Webinator questions

Post Reply
User avatar
Thunderstone
Site Admin
Posts: 2504
Joined: Wed Jun 07, 2000 6:20 pm

Webinator questions

Post by Thunderstone »



Hi,

I have recently installed webinator (great piece of software BTW!)
an have a few (quick) quetions:

1) I joined the mailing list but, but I have had no reply. Is this
to be expected? The address I used to join was "Glynn.Robinson@bl.uk"
with a real name of "Glynn Peter Robinson"

2) Is there anyway of wiping the "todo" list?

3) How do you get webinator to search anything other than the default
database?

4) Is there a generally accepted way to index other people's sites
without upsetting them too much?

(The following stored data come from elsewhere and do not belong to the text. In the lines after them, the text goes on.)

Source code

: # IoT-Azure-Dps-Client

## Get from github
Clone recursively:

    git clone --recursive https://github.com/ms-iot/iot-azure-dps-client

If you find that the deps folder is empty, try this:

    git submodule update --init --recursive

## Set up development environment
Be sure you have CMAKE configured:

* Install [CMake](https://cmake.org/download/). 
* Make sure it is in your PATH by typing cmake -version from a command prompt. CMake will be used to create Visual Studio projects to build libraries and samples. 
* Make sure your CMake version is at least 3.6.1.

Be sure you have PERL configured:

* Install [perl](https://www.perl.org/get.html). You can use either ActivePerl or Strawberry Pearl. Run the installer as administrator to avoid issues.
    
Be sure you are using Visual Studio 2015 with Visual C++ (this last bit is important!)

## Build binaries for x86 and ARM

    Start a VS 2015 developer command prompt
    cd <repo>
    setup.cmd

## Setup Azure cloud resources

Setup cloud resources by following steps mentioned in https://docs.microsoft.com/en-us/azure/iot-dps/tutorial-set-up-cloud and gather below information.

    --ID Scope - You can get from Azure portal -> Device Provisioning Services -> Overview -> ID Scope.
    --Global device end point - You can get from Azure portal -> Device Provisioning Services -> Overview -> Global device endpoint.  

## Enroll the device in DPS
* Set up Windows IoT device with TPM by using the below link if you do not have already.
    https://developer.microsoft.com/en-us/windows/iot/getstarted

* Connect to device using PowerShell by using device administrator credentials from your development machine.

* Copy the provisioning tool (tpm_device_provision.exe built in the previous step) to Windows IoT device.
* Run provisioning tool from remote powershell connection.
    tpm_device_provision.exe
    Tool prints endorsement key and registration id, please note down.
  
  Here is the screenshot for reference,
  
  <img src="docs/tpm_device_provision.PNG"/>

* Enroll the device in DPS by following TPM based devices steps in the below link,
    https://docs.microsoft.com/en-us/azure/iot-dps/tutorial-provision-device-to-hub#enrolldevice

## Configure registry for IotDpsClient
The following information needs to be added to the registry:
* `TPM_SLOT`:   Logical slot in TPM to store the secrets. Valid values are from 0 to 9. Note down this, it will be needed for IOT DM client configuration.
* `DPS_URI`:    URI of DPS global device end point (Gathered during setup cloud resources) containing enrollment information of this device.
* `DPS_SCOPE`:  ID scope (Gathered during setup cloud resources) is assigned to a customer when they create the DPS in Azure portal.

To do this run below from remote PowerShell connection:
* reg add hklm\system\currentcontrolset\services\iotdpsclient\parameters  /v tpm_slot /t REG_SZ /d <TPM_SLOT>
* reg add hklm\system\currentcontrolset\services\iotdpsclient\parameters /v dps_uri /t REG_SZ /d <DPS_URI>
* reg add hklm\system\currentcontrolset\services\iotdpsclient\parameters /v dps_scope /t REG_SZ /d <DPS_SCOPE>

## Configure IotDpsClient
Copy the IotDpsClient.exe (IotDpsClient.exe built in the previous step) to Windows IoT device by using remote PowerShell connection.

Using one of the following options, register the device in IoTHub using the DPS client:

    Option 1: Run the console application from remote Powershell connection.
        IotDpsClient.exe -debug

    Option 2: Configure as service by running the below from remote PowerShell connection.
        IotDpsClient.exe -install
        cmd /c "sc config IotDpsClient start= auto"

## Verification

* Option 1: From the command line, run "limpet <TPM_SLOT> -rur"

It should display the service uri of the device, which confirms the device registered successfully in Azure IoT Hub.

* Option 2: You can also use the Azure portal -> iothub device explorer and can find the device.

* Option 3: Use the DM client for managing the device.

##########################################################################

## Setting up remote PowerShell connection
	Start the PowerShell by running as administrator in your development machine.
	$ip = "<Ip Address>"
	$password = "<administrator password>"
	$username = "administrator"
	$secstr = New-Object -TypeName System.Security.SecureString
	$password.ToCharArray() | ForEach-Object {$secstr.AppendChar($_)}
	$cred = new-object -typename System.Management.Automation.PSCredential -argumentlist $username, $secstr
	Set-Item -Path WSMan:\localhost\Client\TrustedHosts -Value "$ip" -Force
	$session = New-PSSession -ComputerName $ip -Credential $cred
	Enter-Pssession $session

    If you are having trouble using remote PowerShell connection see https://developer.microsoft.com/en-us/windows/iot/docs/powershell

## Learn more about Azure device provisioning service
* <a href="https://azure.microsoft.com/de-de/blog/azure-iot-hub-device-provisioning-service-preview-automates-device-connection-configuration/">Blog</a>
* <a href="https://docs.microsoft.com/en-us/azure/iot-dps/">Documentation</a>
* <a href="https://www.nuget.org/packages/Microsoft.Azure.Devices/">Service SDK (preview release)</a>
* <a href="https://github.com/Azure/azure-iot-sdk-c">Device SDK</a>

I.e. index late at night, only index
pages every month or so?

Thanks for your help.

Glynn Robinson
User avatar
Thunderstone
Site Admin
Posts: 2504
Joined: Wed Jun 07, 2000 6:20 pm

Webinator questions

Post by Thunderstone »




The order that documents are returned is based on their insertion
order into the database. If you wish to enforce a retrieval ordering,
place the URLS of the high priority documents in a file and use
the "&file" option ( http://www.thunderstone.com/gwman/node24.html ).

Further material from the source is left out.